Nigel Farage then, was well-whooped in his televised debate with Nick Clegg, the glee of the audience in response to his (again) Volke-ist ‘Peoples’ Army’ perhaps the most ominous. Farage, with his oil-slick, car-salesmanship, frog of the people schtick, emerges as the most likely personality to unite this over-spilling psychopathlogy into a frightening whole, even if the real, bad-man part of SEA describe him as a ‘Muslim-loving p****’.
Perhaps what best synthesizes the SEA demo, the austerity consumerist complex of 2014 Britain and Farage’s victory over Clegg is found in George Orwell’s 1984. The book has been pulped into misguided metaphor and appalling cliché but some remain insightful. In particular, the instance of the daily, 11am Two-Minutes of Hate, is most prescient. What is understood in the book, through Freud, Wilhelm Reich and Hebert Marcuse, is that the sea of discontent needs an outlet, and the outlet seems to be coalescing in fascist practice. The Party aimed to abolish the orgasm, but its interim measure – misdirection onto the enemy Goldstein – is now the de facto measure of 2014 Britain. Think of the headlines, ‘Stop these vile —’ insert what you like from the following: paedophiles, fat and/or drugged celebrities, celebrities-cum-paedophiles, immigrants, asylum-seekers, any kind of enemy within or without will do. These media frenzies – our own two-minutes of hate – are now finding their physical form in SEA’s brand of hate’n’violence. What this speaks to is an empire-melancholia and nostalgic retro-fascism in Britain that is finding its target more readily now in Islamophobia.

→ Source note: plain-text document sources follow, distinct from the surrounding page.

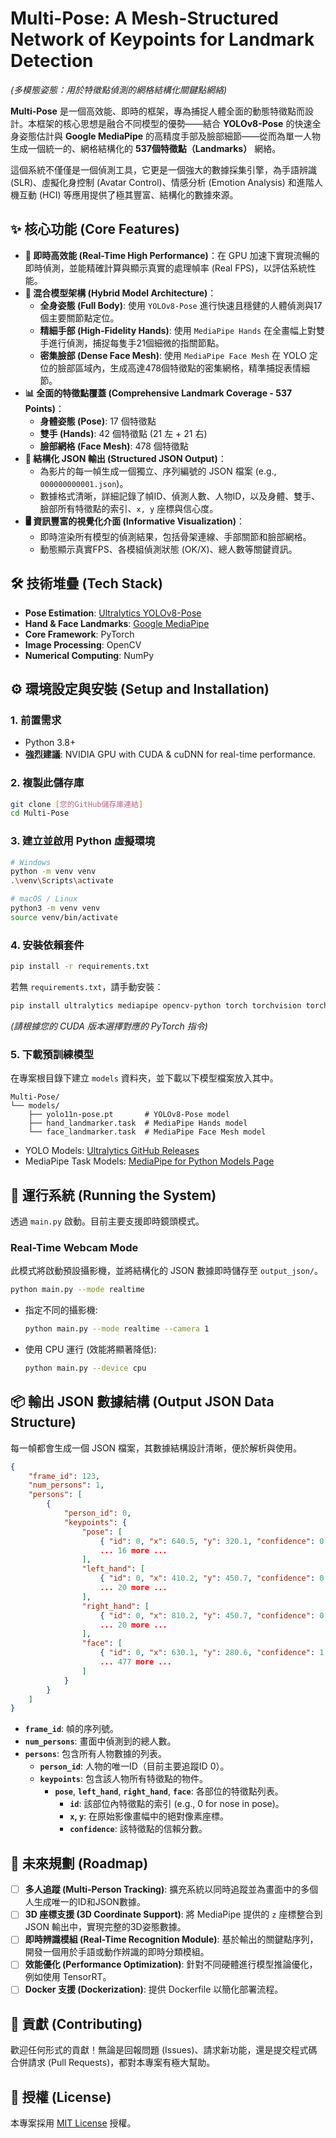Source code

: # Multi-Pose: A Mesh-Structured Network of Keypoints for Landmark Detection
*(多模態姿態：用於特徵點偵測的網格結構化關鍵點網絡)*

**Multi-Pose** 是一個高效能、即時的框架，專為捕捉人體全面的動態特徵點而設計。本框架的核心思想是融合不同模型的優勢——結合 **YOLOv8-Pose** 的快速全身姿態估計與 **Google MediaPipe** 的高精度手部及臉部細節——從而為單一人物生成一個統一的、網格結構化的 **537個特徵點（Landmarks）** 網絡。

這個系統不僅僅是一個偵測工具，它更是一個強大的數據採集引擎，為手語辨識 (SLR)、虛擬化身控制 (Avatar Control)、情感分析 (Emotion Analysis) 和進階人機互動 (HCI) 等應用提供了極其豐富、結構化的數據來源。

## ✨ 核心功能 (Core Features)

-   **🚀 即時高效能 (Real-Time High Performance)**：在 GPU 加速下實現流暢的即時偵測，並能精確計算與顯示真實的處理幀率 (Real FPS)，以評估系統性能。
-   **🧩 混合模型架構 (Hybrid Model Architecture)**：
    -   **全身姿態 (Full Body)**: 使用 `YOLOv8-Pose` 進行快速且穩健的人體偵測與17個主要關節點定位。
    -   **精細手部 (High-Fidelity Hands)**: 使用 `MediaPipe Hands` 在全畫幅上對雙手進行偵測，捕捉每隻手21個細微的指關節點。
    -   **密集臉部 (Dense Face Mesh)**: 使用 `MediaPipe Face Mesh` 在 YOLO 定位的臉部區域內，生成高達478個特徵點的密集網格，精準捕捉表情細節。
-   **📊 全面的特徵點覆蓋 (Comprehensive Landmark Coverage - 537 Points)**：
    -   **身體姿態 (Pose)**: 17 個特徵點
    -   **雙手 (Hands)**: 42 個特徵點 (21 左 + 21 右)
    -   **臉部網格 (Face Mesh)**: 478 個特徵點
-   **💾 結構化 JSON 輸出 (Structured JSON Output)**：
    -   為影片的每一幀生成一個獨立、序列編號的 JSON 檔案 (e.g., `000000000001.json`)。
    -   數據格式清晰，詳細記錄了幀ID、偵測人數、人物ID，以及身體、雙手、臉部所有特徵點的索引、`x, y` 座標與信心度。
-   **🖥️ 資訊豐富的視覺化介面 (Informative Visualization)**：
    -   即時渲染所有模型的偵測結果，包括骨架連線、手部關節和臉部網格。
    -   動態顯示真實FPS、各模組偵測狀態 (OK/X)、總人數等關鍵資訊。

## 🛠️ 技術堆疊 (Tech Stack)

-   **Pose Estimation**: [Ultralytics YOLOv8-Pose](https://github.com/ultralytics/ultralytics)
-   **Hand & Face Landmarks**: [Google MediaPipe](https://developers.google.com/mediapipe)
-   **Core Framework**: PyTorch
-   **Image Processing**: OpenCV
-   **Numerical Computing**: NumPy

## ⚙️ 環境設定與安裝 (Setup and Installation)

### 1. 前置需求
-   Python 3.8+
-   **強烈建議**: NVIDIA GPU with CUDA & cuDNN for real-time performance.

### 2. 複製此儲存庫
```bash
git clone [您的GitHub儲存庫連結]
cd Multi-Pose
```

### 3. 建立並啟用 Python 虛擬環境
```bash
# Windows
python -m venv venv
.\venv\Scripts\activate

# macOS / Linux
python3 -m venv venv
source venv/bin/activate
```

### 4. 安裝依賴套件
```bash
pip install -r requirements.txt
```
若無 `requirements.txt`，請手動安裝：
```bash
pip install ultralytics mediapipe opencv-python torch torchvision torchaudio --index-url https://download.pytorch.org/whl/cu118
```
*(請根據您的 CUDA 版本選擇對應的 PyTorch 指令)*

### 5. 下載預訓練模型
在專案根目錄下建立 `models` 資料夾，並下載以下模型檔案放入其中。

```
Multi-Pose/
└── models/
    ├── yolo11n-pose.pt       # YOLOv8-Pose model
    ├── hand_landmarker.task  # MediaPipe Hands model
    └── face_landmarker.task  # MediaPipe Face Mesh model
```
-   YOLO Models: [Ultralytics GitHub Releases](https://github.com/ultralytics/assets/releases)
-   MediaPipe Task Models: [MediaPipe for Python Models Page](https://developers.google.com/mediapipe/solutions/vision/hand_landmarker/python#models)

## 🚀 運行系統 (Running the System)

透過 `main.py` 啟動。目前主要支援即時鏡頭模式。

### Real-Time Webcam Mode
此模式將啟動預設攝影機，並將結構化的 JSON 數據即時儲存至 `output_json/`。
```bash
python main.py --mode realtime
```
-   指定不同的攝影機:
    ```bash
    python main.py --mode realtime --camera 1
    ```
-   使用 CPU 運行 (效能將顯著降低):
    ```bash
    python main.py --device cpu
    ```

## 📦 輸出 JSON 數據結構 (Output JSON Data Structure)

每一幀都會生成一個 JSON 檔案，其數據結構設計清晰，便於解析與使用。

```json
{
    "frame_id": 123,
    "num_persons": 1,
    "persons": [
        {
            "person_id": 0,
            "keypoints": {
                "pose": [
                    { "id": 0, "x": 640.5, "y": 320.1, "confidence": 0.95 },
                    ... 16 more ...
                ],
                "left_hand": [
                    { "id": 0, "x": 410.2, "y": 450.7, "confidence": 0.99 },
                    ... 20 more ...
                ],
                "right_hand": [
                    { "id": 0, "x": 810.2, "y": 450.7, "confidence": 0.99 },
                    ... 20 more ...
                ],
                "face": [
                    { "id": 0, "x": 630.1, "y": 280.6, "confidence": 1.0 },
                    ... 477 more ...
                ]
            }
        }
    ]
}
```
-   **`frame_id`**: 幀的序列號。
-   **`num_persons`**: 畫面中偵測到的總人數。
-   **`persons`**: 包含所有人物數據的列表。
    -   **`person_id`**: 人物的唯一ID（目前主要追蹤ID 0）。
    -   **`keypoints`**: 包含該人物所有特徵點的物件。
        -   **`pose`**, **`left_hand`**, **`right_hand`**, **`face`**: 各部位的特徵點列表。
            -   **`id`**: 該部位內特徵點的索引 (e.g., 0 for nose in pose)。
            -   **`x`, `y`**: 在原始影像畫幅中的絕對像素座標。
            -   **`confidence`**: 該特徵點的信賴分數。

## 🌱 未來規劃 (Roadmap)

-   [ ] **多人追蹤 (Multi-Person Tracking)**: 擴充系統以同時追蹤並為畫面中的多個人生成唯一的ID和JSON數據。
-   [ ] **3D 座標支援 (3D Coordinate Support)**: 將 MediaPipe 提供的 `z` 座標整合到 JSON 輸出中，實現完整的3D姿態數據。
-   [ ] **即時辨識模組 (Real-Time Recognition Module)**: 基於輸出的關鍵點序列，開發一個用於手語或動作辨識的即時分類模組。
-   [ ] **效能優化 (Performance Optimization)**: 針對不同硬體進行模型推論優化，例如使用 TensorRT。
-   [ ] **Docker 支援 (Dockerization)**: 提供 Dockerfile 以簡化部署流程。

## 🤝 貢獻 (Contributing)

歡迎任何形式的貢獻！無論是回報問題 (Issues)、請求新功能，還是提交程式碼合併請求 (Pull Requests)，都對本專案有極大幫助。

## 📄 授權 (License)

本專案採用 [MIT License](LICENSE) 授權。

It turns out ‘the Muslim Brotherhood HQ in Cricklewood’ were four men who ran a blog called ikhwanpress.org and are ‘affiliated with the Muslim Brotherhood through ideas and thinking, but are not part of the organization’. The governing party of the UK recently launched an investigation into the Brotherhood to see if Egypt’s former governing party are interested in “extremist action”. It is not too difficult to see Cameron’s call as a pale echo of the SEA-ers’ ONE NATION aggression. What the incidences of fascist demonstrations in Cricklewood really tells us is a psychopathology of Britain, a kind of high-octane nuclear emotional fuel, is cooking; violence steaming to the surface is taking shape and now solidifying.